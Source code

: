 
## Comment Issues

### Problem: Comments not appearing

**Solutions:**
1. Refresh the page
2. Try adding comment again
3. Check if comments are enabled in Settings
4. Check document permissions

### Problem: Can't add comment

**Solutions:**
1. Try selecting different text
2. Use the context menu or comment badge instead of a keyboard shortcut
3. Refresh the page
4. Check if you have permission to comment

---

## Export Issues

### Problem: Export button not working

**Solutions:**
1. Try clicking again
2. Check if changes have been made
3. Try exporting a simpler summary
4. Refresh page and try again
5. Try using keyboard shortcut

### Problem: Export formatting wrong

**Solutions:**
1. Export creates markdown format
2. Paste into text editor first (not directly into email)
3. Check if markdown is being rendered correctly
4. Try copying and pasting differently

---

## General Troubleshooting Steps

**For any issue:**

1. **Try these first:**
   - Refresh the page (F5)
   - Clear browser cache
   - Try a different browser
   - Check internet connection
==*==
WHAT THE TASK REQUIRES: Where a line of the entries above holds the word "browser", return that line.

COMPLETED TASK:
   - Clear browser cache
   - Try a different browser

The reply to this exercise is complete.